My sword, I say! Old Montague is come

And flourishes his blade in spite of me. (Act 1, Scene 1, p. 12)

The prince describes him as “old” and clearly asserts that Lord's Capulet and Montague are responsible for the original quarrel.

PRINCE    Three civil brawls, bred of an airy word,    By thee, old Capulet, and Montague,    Have thrice disturb'd the quiet of our streets,    [...]    To wield old partisans, in hands as old,

During the party, we see another side of Capulet.  After the Prince's reprimand that he control his household, he is actually quite reasonable about Romeo’s attendance at the party.  Tybalt wants to cause a scene, but Capulet holds him back.

Content thee, gentle coz, let him alone.

He bears him like a portly gentleman,

And, to say truth, Verona brags of him (70)

To be a virtuous and well-govern'd youth (Act 1, Scene 5)

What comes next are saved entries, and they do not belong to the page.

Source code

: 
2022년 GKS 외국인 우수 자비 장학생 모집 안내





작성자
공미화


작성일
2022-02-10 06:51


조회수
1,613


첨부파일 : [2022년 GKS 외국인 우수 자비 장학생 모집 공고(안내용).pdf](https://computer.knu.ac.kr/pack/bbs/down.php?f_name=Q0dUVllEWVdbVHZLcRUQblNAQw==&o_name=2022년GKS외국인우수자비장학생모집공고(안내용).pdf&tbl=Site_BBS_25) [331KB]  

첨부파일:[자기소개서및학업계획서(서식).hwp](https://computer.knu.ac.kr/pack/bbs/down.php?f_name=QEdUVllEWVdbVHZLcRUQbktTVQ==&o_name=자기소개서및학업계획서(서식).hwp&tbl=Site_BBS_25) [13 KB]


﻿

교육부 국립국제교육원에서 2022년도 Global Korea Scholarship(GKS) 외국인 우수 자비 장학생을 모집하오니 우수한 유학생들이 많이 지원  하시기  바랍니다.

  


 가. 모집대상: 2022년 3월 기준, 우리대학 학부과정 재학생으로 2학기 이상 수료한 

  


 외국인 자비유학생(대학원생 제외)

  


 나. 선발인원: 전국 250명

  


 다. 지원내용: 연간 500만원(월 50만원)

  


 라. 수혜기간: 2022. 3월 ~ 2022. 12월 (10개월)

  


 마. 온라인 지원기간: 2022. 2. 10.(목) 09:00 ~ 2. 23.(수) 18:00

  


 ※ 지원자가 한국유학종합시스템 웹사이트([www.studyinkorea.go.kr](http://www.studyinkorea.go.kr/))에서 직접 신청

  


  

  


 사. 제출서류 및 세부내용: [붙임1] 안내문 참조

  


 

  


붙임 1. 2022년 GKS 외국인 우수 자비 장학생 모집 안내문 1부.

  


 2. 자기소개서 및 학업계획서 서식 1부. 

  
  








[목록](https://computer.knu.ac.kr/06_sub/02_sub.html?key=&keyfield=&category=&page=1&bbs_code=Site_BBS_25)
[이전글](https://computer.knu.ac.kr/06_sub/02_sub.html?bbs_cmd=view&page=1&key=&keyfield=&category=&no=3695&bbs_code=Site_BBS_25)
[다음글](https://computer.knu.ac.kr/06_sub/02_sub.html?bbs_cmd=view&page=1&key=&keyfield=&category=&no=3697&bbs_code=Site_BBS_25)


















This is one of the most ennobled things Capulet says in the play, demonstrating that he is not unloving, as he may appear to be in other parts, especially when his daughter tells him she does not want to marry Paris.

Hang thee, young baggage! disobedient wretch!

I tell thee what—get thee to church a Thursday (165)

Or never after look me in the face.

Speak not, reply not, do not answer me! (Act 3, Scene 5)

Capulet’s anger at Juliet’s defiance stems both from his pride (he assured Paris that he "doubted not" Juliet would agree with him) and his frustration (he thinks he has made a good match for her).  In his mind, he is shocked and surprised.

It is not until he discovers his daughter’s death that he begins to feel contrite.  He feels bad because he forced her into marrying in secret and into killing herself.  He is grieving and guilt-ridden and decides to end the feud in her honor.

O brother Montague, give me thy hand.

This is my daughter's jointure, for no more

Can I demand. (Act 5, Scene 3)

In the end, Capulet forgives Montague and agrees to let Romeo be buried in the Capulet tomb with his daughter.  He has reformed, having lost his only daughter.  It took that to help him realize what he had.

Capulet does show a progression throughout the play.  By the end of the play, he has paid the greatest consequence for his folly with Montague and he realizes this too late.